Marta rechaza esas ideas de plano. Su prioridad es clara: el bienestar de su hijo. “Como le pase algo, yo me quito la vida en vivo y en directo. Ténganlo en cuenta”, advirtió una vez a la asistente social.
Agotadas todas las opciones, Marta no tuvo alternativa: alquiló un trastero en una nave industrial. Allí, junto a su hijo, pasó varios días. Después vino algo aún peor. Tuvieron que dormir en su coche, un vehículo que, según Suárez, “es enano”.
Aunque su hijo todavía no es mayor de edad, su gran tamaño hacía casi imposible descansar en un espacio tan reducido. “Él no se quejaba, pero dormía encogido, con los pies doblados”, cuenta Marta. “Y eso sin contar a los animales que también llevábamos. Era un auténtico problema”.
El dinero no tardó en acabarse y llegó lo inevitable, esa vivencia que todos hemos oído y que jamás piensas que te vaya a tocar: vivir en la calle.
“Compré una tienda de campaña y un colchón. Pasamos varias noches en La Tejita. Fue terrible, había gente merodeando todo el tiempo”, recuerda.
Pensamientos suicidas
La situación ha afectado profundamente a su hijo. Desde que se fueron de la primera vivienda, el joven ha vagado por hasta tres centros. “No tiene amigos. Si ya de por sí su condición le crea problemas a la hora de sociabilizar, imagínate como están las cosas. Los niños lo rechazan”, afirma.
Según Marta, el menor ha expresado pensamientos suicidas. La presión diaria por no tener un lugar estable se ha convertido en una carga emocional insoportable para ambos.

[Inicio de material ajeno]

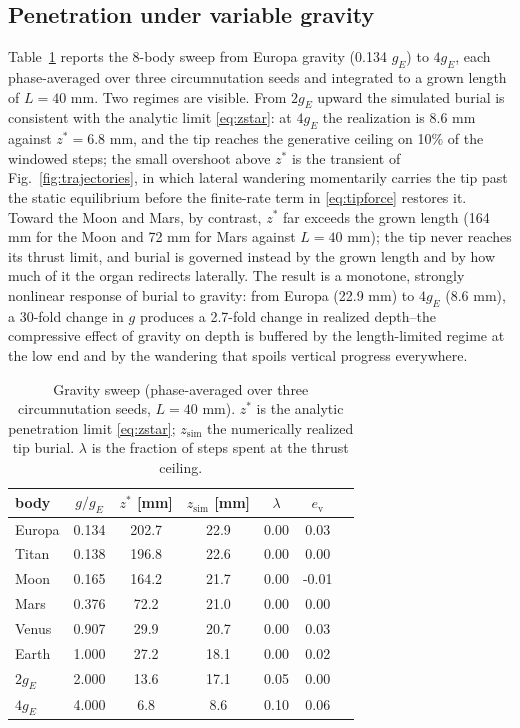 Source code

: \documentclass[preprint,12pt]{elsarticle}
\begin{document}
\subsection{Penetration under variable gravity}
\label{sec:gravity}

Table~\ref{tab:gravity} reports the 8-body sweep from Europa gravity (0.134
$g_E$) to $4g_E$, each phase-averaged over three circumnutation seeds and
integrated to a grown length of $L=40$ mm. Two regimes are visible. From
$2g_E$ upward the simulated burial is consistent with the analytic limit
\eqref{eq:zstar}: at $4g_E$ the realization is $8.6$ mm against
$z^{*}=6.8$ mm, and the tip reaches the generative ceiling on 10\% of the
windowed steps; the small overshoot above $z^{*}$ is the transient of
Fig.~\ref{fig:trajectories}, in which lateral wandering momentarily carries
the tip past the static equilibrium before the finite-rate term in
\eqref{eq:tipforce} restores it. Toward the Moon and Mars, by contrast,
$z^{*}$ far exceeds the grown length (164 mm for the Moon and 72 mm for Mars
against $L=40$ mm); the tip never reaches its thrust limit, and burial is
governed instead by the grown length and by how much of it the organ
redirects laterally. The result is a monotone, strongly nonlinear response of
burial to gravity: from Europa (22.9 mm) to $4g_E$ (8.6 mm), a 30-fold
change in $g$ produces a 2.7-fold change in realized depth--the compressive
effect of gravity on depth is buffered by the length-limited regime at the
low end and by the wandering that spoils vertical progress everywhere.

\begin{table}[t]
\centering
\caption{Gravity sweep (phase-averaged over three circumnutation seeds,
$L=40$ mm). $z^{*}$ is the analytic penetration limit
\eqref{eq:zstar}; $z_{\mathrm{sim}}$ the numerically realized tip burial.
$\lambda$ is the fraction of steps spent at the thrust ceiling.}
\label{tab:gravity}
\begin{tabular}{lcccccc}
\toprule
body & $g/g_E$ & $z^{*}$ [mm] & $z_{\mathrm{sim}}$ [mm] &
$\lambda$ & $e_\mathrm{v}$ \\
\midrule
Europa & 0.134 & 202.7 & 22.9 & 0.00 & 0.03 \\
Titan  & 0.138 & 196.8 & 22.6 & 0.00 & 0.00 \\
Moon   & 0.165 & 164.2 & 21.7 & 0.00 & -0.01 \\
Mars   & 0.376 &  72.2 & 21.0 & 0.00 & 0.00 \\
Venus  & 0.907 &  29.9 & 20.7 & 0.00 & 0.03 \\
Earth  & 1.000 &  27.2 & 18.1 & 0.00 & 0.02 \\
$2g_E$ & 2.000 &  13.6 & 17.1 & 0.05 & 0.00 \\
$4g_E$ & 4.000 &   6.8 &  8.6 & 0.10 & 0.06 \\
\bottomrule
\end{tabular}
\end{table}
\end{document}
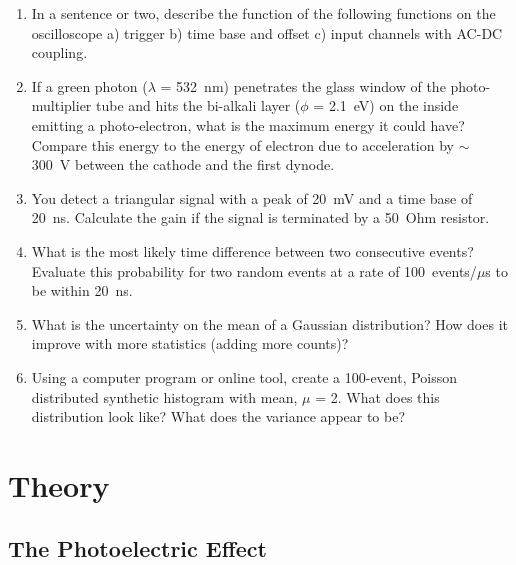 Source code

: \documentclass[10pt,aps,twocolumn,secnumarabic,balancelastpage,amsmath,amssymb,nofootinbib,floatfix]{revtex4}
\begin{document}
\begin{enumerate}
\item In a sentence or two, describe the function of the following functions on the oscilloscope a) trigger b) time base and offset c) input channels with AC-DC coupling.
\item If a green photon ($\lambda$ = 532~nm) penetrates the glass window of the photo-multiplier tube and hits the bi-alkali layer ($\phi$ = 2.1~eV) on the inside emitting a photo-electron, what is the maximum energy it could have? Compare this energy to the energy of electron due to acceleration by $\sim$ 300~V between the cathode and the first dynode.
\item You detect a triangular signal with a peak of 20~mV and a time base of 20~ns. Calculate the gain if the signal is terminated by a 50~Ohm resistor. 
\item What is the most likely time difference between two consecutive events? Evaluate this probability for two random events at a rate of 100~events/$\mu$s to be within 20~ns.
\item What is the uncertainty on the mean of a Gaussian distribution? How does it improve with more statistics (adding more counts)?
\item Using a computer program or online tool, create a 100-event, Poisson distributed synthetic histogram with mean, $\mu$ = 2. What does this distribution look like? What does the variance appear to be?


\end{enumerate}

\section{Theory}

\subsection{The Photoelectric Effect}
\end{document}
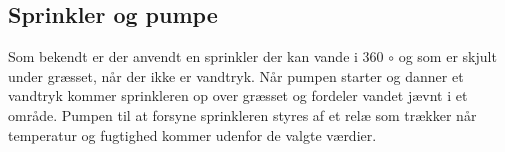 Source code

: \subsection{Sprinkler og pumpe}
Som bekendt er der anvendt en sprinkler der kan vande i 360 ${\circ}$ og som er skjult under græsset, når der ikke er vandtryk. Når pumpen starter og danner et vandtryk kommer sprinkleren op over græsset og fordeler vandet jævnt i et område. 
Pumpen til at forsyne sprinkleren styres af et relæ som trækker når temperatur og fugtighed kommer udenfor de valgte værdier.

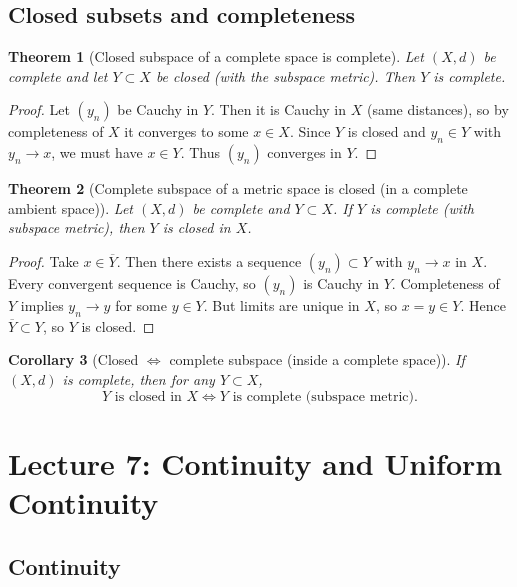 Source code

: \documentclass[11pt]{article}
\newtheorem{theorem}{Theorem}[section]
\newtheorem{corollary}[theorem]{Corollary}
\theoremstyle{definition}
\newcommand{\ol}[1]{\overline{#1}}
\begin{document}
\subsection{Closed subsets and completeness}

\begin{theorem}[Closed subspace of a complete space is complete]
Let $(X,d)$ be complete and let $Y\subset X$ be closed (with the subspace metric). Then $Y$ is complete.
\end{theorem}

\begin{proof}
Let $(y_n)$ be Cauchy in $Y$. Then it is Cauchy in $X$ (same distances), so by completeness of $X$ it converges to some $x\in X$.
Since $Y$ is closed and $y_n\in Y$ with $y_n\to x$, we must have $x\in Y$.
Thus $(y_n)$ converges in $Y$.
\end{proof}

\begin{theorem}[Complete subspace of a metric space is closed (in a complete ambient space)]
Let $(X,d)$ be complete and $Y\subset X$. If $Y$ is complete (with subspace metric), then $Y$ is closed in $X$.
\end{theorem}

\begin{proof}
Take $x\in\ol Y$. Then there exists a sequence $(y_n)\subset Y$ with $y_n\to x$ in $X$.
Every convergent sequence is Cauchy, so $(y_n)$ is Cauchy in $Y$. Completeness of $Y$ implies $y_n\to y$ for some $y\in Y$.
But limits are unique in $X$, so $x=y\in Y$. Hence $\ol Y\subset Y$, so $Y$ is closed.
\end{proof}

\begin{corollary}[Closed $\iff$ complete subspace (inside a complete space)]
If $(X,d)$ is complete, then for any $Y\subset X$,
\[
Y\text{ is closed in }X \iff Y\text{ is complete (subspace metric)}.
\]
\end{corollary}

\section{Lecture 7: Continuity and Uniform Continuity}

\subsection{Continuity}
\end{document}
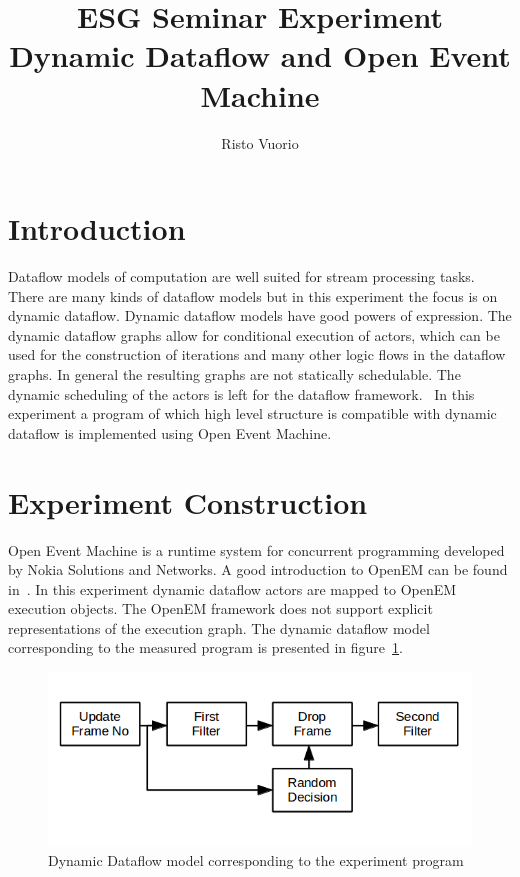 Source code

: \documentclass[a4paper,10pt]{article}
\begin{document}
%
\title{ESG Seminar Experiment \\ Dynamic Dataflow and Open Event Machine}

\author{Risto Vuorio}

\maketitle

\begin{abstract}
\end{abstract}

\section{Introduction}
Dataflow models of computation are well suited for stream processing tasks. There are many kinds of dataflow models but in this experiment the focus is on dynamic dataflow. Dynamic dataflow models have good powers of expression. The dynamic dataflow graphs allow for conditional execution of actors, which can be used for the construction of iterations and many other logic flows in the dataflow graphs. In general the resulting graphs are not statically schedulable. The dynamic scheduling of the actors is left for the dataflow framework.~\cite{semmapaperi} In this experiment a program of which high level structure is compatible with dynamic dataflow is implemented using Open Event Machine.

\section{Experiment Construction}
Open Event Machine is a runtime system for concurrent programming developed by Nokia Solutions and Networks. A good introduction to OpenEM can be found in~\cite{dippa}. In this experiment dynamic dataflow actors are mapped to OpenEM execution objects. The OpenEM framework does not support explicit representations of the execution graph. The dynamic dataflow model corresponding to the measured program is presented in figure~\ref{fig:ddf_model}. 

\begin{figure}[!h]
    \centering
        \includegraphics[width=30pc]{ddf_model.png}
        \caption{Dynamic Dataflow model corresponding to the experiment program}
        \label{fig:ddf_model}
\end{figure}



\end{document}

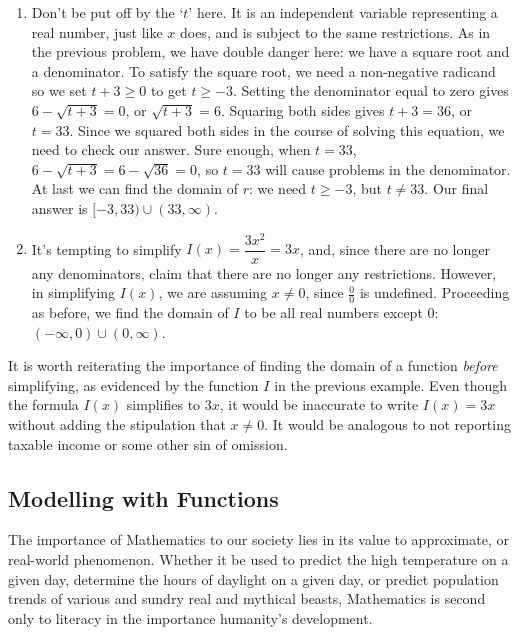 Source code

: {\begin{enumerate}
\item    Don't be put off by the `$t$' here. It is an independent variable representing a real number, just like $x$ does, and is subject to the same restrictions.  As in the previous problem, we have double danger here:  we have a square root and a denominator.   To satisfy the square root, we need a non-negative radicand so we set $t + 3 \geq 0$ to get $t \geq -3$.  Setting the denominator equal to zero gives $6 - \sqrt{t+3} =0$, or $\sqrt{t+3} = 6$.  Squaring both sides gives $t+3 = 36$, or $t = 33$. Since we squared both sides in the course of solving this equation, we need to check our answer.  Sure enough, when $t=33$, $6 - \sqrt{t+3} = 6 - \sqrt{36} = 0$, so $t=33$ will cause problems in the denominator.  At last we can find the domain of $r$:  we need $t \geq -3$, but $t \neq 33$.  Our final answer is  $[-3, 33) \cup (33, \infty)$.


\item  It's tempting to simplify $I(x) = \dfrac{3x^2}{x} = 3x$, and, since there are no longer any denominators, claim that there are no longer any restrictions.  However, in simplifying $I(x)$, we are assuming $x \neq 0$, since $\frac{0}{0}$ is undefined. Proceeding as before, we find the domain of $I$ to be all real numbers except $0$:  $(-\infty, 0) \cup (0, \infty)$.  
\end{enumerate}
}

\medskip

It is worth reiterating the importance of finding the domain of a function \emph{before} simplifying, as evidenced by the function $I$ in the previous example.  Even though the formula $I(x)$ simplifies to $3x$, it would be inaccurate to write $I(x) = 3x$ without adding the stipulation that $x \neq 0$. It would be analogous to not reporting taxable income or some other sin of omission.

\subsection{Modelling with Functions} \label{modeling}

The importance of Mathematics to our society lies in its value to approximate, or  real-world phenomenon.  Whether it be used to predict the high temperature on a given day, determine the hours of daylight on a given day, or predict population trends of various and sundry real and mythical beasts, Mathematics is second only to literacy in the importance humanity's development.

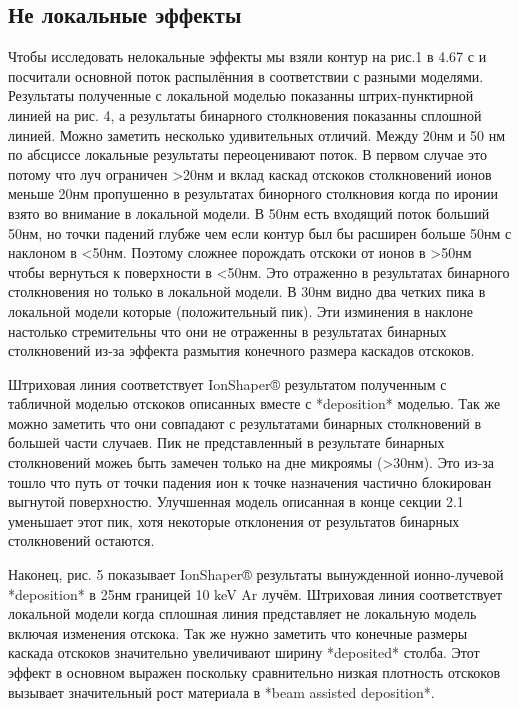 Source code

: \documentclass[a4paper,fontsize=12pt]{article}
\begin{document}
\subsection{Не локальные эффекты}

Чтобы исследовать нелокальные эффекты мы взяли контур на рис.1 в 4.67 с и посчитали основной поток распылённия в соответствии с разными моделями. Результаты полученные с локальной моделью показанны штрих-пунктирной линией на рис. 4, а результаты бинарного столкновения показанны сплошной линией. Можно заметить несколько удивительных отличий. Между 20нм и 50 нм по абсциссе локальные результаты переоценивают поток. В первом случае это потому что луч ограничен >20нм и вклад каскад отскоков столкновений ионов меньше 20нм пропушенно в результатах бинорного столкновия когда по иронии взято во внимание в локальной модели. В 50нм есть входящий поток больший 50нм, но точки падений глубже чем если контур был бы расширен больше 50нм с наклоном в <50нм. Поэтому сложнее порождать отскоки от ионов в >50нм чтобы вернуться к поверхности в <50нм. Это отраженно в результатах бинарного столкновения но только в локальной модели. В 30нм видно два четких пика в локальной модели которые (положительный пик). Эти изминения в наклоне настолько стремительны что они не отраженны в результатах бинарных столкновений из-за эффекта размытия конечного размера каскадов отскоков.

Штриховая линия соответствует  IonShaper® результатом полученным с табличной моделью отскоков описанных вместе с *deposition* моделью. Так же можно заметить что они совпадают с результатами бинарных столкновений в большей части случаев. Пик не представленный в результате бинарных столкновений можеь быть замечен только на дне микроямы (>30нм). Это из-за тошло что путь от точки падения ион к точке назначения частично блокирован выгнутой поверхностю. Улучшенная модель описанная в конце секции 2.1 уменьшает этот пик, хотя некоторые отклонения от результатов бинарных столкновений остаются.

Наконец, рис. 5 показывает IonShaper® результаты вынужденной ионно-лучевой  *deposition* в 25нм границей 10 keV Ar лучём. Штриховая линия соответствует локальной модели когда сплошная линия представляет не локальную модель включая изменения отскока. Так же нужно заметить что конечные размеры каскада отскоков значительно увеличивают ширину *deposited* столба. Этот эффект в основном выражен поскольку сравнительно низкая плотность отскоков вызывает значительный рост материала в *beam assisted deposition*.
\end{document}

“¿Quién fue la eminencia que dejó los sueldos por los suelos y los precios de las viviendas en el cielo? Me gustaría conocerlo”, se queja.
Una paradoja del sistema
Hoy, su solución provisional es una vivienda vacacional en el Valle San Lorenzo, en el municipio de Arona. Sólo le queda mes y medio en ella, después, asegura, “tendremos que ir de nuevo a la calle”. Esto es de por sí una paradoja: las casas concebidas para los turistas se han convertido para algunos locales en la única salida. “Estamos aquí porque no hay otra opción. Pero no puedo quedarme para siempre en un sitio que no es para vivir”, afirma.
La única alternativa que baraja ahora es radical: “Estamos planteando comprar una autocaravana. Al menos nadie podrá echarnos de ahí”.
El caso de Marta y su hijo es el reflejo de un sistema que expulsa a quienes no cumplen los criterios económicos de los propietarios y que ofrece soluciones despersonalizadas y deshumanizadas a través de las instituciones. Mientras tanto, el reloj corre para esta madre y su hijo. Cada vez quedan menos opciones.